# TASK PROMPT
Extract every line of the material that holds the string "Then".

++++ DATA TO USE ++++

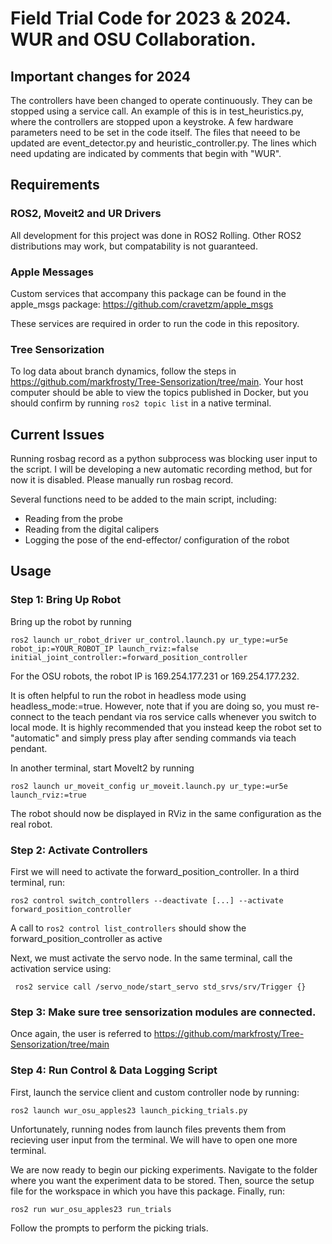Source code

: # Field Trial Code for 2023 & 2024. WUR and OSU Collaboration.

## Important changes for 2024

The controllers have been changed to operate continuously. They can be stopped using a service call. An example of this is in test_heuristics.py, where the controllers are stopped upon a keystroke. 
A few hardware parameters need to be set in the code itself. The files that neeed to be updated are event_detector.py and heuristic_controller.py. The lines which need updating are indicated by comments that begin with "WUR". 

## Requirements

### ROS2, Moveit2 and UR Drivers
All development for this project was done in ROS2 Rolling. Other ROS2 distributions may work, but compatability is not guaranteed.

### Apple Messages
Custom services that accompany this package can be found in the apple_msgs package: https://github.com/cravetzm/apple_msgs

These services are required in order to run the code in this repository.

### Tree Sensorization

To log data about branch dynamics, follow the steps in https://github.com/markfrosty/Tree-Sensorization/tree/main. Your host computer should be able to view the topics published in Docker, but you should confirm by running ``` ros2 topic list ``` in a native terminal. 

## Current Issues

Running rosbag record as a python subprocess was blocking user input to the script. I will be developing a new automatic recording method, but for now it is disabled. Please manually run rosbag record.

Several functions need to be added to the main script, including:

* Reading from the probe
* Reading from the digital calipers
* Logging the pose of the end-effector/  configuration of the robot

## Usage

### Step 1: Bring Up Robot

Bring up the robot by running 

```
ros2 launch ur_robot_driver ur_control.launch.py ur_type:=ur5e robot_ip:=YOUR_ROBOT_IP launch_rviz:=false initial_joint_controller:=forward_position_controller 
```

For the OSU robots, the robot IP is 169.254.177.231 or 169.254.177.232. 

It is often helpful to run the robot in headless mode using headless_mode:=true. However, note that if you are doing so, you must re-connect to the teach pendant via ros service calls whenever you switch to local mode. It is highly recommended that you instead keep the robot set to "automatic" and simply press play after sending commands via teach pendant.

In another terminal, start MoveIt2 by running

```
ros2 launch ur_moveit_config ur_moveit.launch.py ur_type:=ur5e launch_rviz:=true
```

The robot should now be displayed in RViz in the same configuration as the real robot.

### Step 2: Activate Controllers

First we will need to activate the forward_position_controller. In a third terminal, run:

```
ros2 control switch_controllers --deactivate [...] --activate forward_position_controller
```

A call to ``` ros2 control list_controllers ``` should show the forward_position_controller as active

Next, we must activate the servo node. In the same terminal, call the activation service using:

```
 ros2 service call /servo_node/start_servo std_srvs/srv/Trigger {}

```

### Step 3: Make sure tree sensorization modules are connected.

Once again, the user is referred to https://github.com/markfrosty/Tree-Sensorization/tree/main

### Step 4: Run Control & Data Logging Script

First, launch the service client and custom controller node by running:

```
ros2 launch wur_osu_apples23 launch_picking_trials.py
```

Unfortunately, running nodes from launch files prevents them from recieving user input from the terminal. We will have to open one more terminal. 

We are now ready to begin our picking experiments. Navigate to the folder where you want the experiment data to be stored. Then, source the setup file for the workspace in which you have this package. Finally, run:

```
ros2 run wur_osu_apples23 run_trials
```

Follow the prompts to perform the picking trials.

++++
++++ DATA TO USE ++++

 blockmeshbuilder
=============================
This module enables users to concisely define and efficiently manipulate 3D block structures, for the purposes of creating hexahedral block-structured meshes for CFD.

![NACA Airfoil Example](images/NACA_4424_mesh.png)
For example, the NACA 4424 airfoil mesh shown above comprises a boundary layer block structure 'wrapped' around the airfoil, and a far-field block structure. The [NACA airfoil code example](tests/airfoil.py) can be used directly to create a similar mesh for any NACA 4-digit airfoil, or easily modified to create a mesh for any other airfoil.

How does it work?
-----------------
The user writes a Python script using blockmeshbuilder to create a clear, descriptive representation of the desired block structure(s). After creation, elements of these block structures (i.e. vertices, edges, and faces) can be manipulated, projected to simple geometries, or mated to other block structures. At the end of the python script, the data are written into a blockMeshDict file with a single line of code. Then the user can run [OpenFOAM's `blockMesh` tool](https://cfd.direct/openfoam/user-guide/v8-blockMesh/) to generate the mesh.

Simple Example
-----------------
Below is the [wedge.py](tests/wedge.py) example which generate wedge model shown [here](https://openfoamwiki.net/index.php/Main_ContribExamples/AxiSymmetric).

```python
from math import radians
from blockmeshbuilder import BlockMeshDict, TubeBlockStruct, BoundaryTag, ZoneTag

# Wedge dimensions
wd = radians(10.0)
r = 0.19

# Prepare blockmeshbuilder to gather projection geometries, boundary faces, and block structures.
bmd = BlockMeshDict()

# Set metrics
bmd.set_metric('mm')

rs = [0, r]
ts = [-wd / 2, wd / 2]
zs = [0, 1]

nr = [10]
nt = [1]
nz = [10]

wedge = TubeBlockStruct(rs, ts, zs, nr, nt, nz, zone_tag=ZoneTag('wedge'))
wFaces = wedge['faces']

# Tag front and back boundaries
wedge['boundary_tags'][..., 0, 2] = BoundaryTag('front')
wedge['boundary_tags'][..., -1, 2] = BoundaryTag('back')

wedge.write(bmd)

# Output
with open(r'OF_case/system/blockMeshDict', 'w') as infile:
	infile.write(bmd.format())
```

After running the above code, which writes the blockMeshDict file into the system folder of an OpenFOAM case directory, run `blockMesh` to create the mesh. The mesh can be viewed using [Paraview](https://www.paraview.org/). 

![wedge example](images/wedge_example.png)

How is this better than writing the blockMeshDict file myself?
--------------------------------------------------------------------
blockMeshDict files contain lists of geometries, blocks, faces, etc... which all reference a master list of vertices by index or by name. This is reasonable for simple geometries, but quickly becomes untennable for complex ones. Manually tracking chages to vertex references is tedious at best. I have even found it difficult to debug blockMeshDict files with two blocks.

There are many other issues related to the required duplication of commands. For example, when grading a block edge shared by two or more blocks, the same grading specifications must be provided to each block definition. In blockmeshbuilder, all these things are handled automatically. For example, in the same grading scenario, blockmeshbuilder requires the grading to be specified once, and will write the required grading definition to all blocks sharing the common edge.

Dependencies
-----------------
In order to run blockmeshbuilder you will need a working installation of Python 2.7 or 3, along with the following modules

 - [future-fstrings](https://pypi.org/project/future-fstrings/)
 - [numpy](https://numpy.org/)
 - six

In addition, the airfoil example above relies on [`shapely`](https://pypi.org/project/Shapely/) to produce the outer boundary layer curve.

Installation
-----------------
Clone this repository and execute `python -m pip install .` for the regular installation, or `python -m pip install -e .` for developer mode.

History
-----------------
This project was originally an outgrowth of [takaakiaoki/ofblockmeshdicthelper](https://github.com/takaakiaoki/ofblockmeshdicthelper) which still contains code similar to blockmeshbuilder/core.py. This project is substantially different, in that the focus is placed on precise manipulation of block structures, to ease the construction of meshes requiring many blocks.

++++

# SOLVED PROBLEM
We are now ready to begin our picking experiments. Navigate to the folder where you want the experiment data to be stored. Then, source the setup file for the workspace in which you have this package. Finally, run:
The user writes a Python script using blockmeshbuilder to create a clear, descriptive representation of the desired block structure(s). After creation, elements of these block structures (i.e. vertices, edges, and faces) can be manipulated, projected to simple geometries, or mated to other block structures. At the end of the python script, the data are written into a blockMeshDict file with a single line of code. Then the user can run [OpenFOAM's `blockMesh` tool](https://cfd.direct/openfoam/user-guide/v8-blockMesh/) to generate the mesh.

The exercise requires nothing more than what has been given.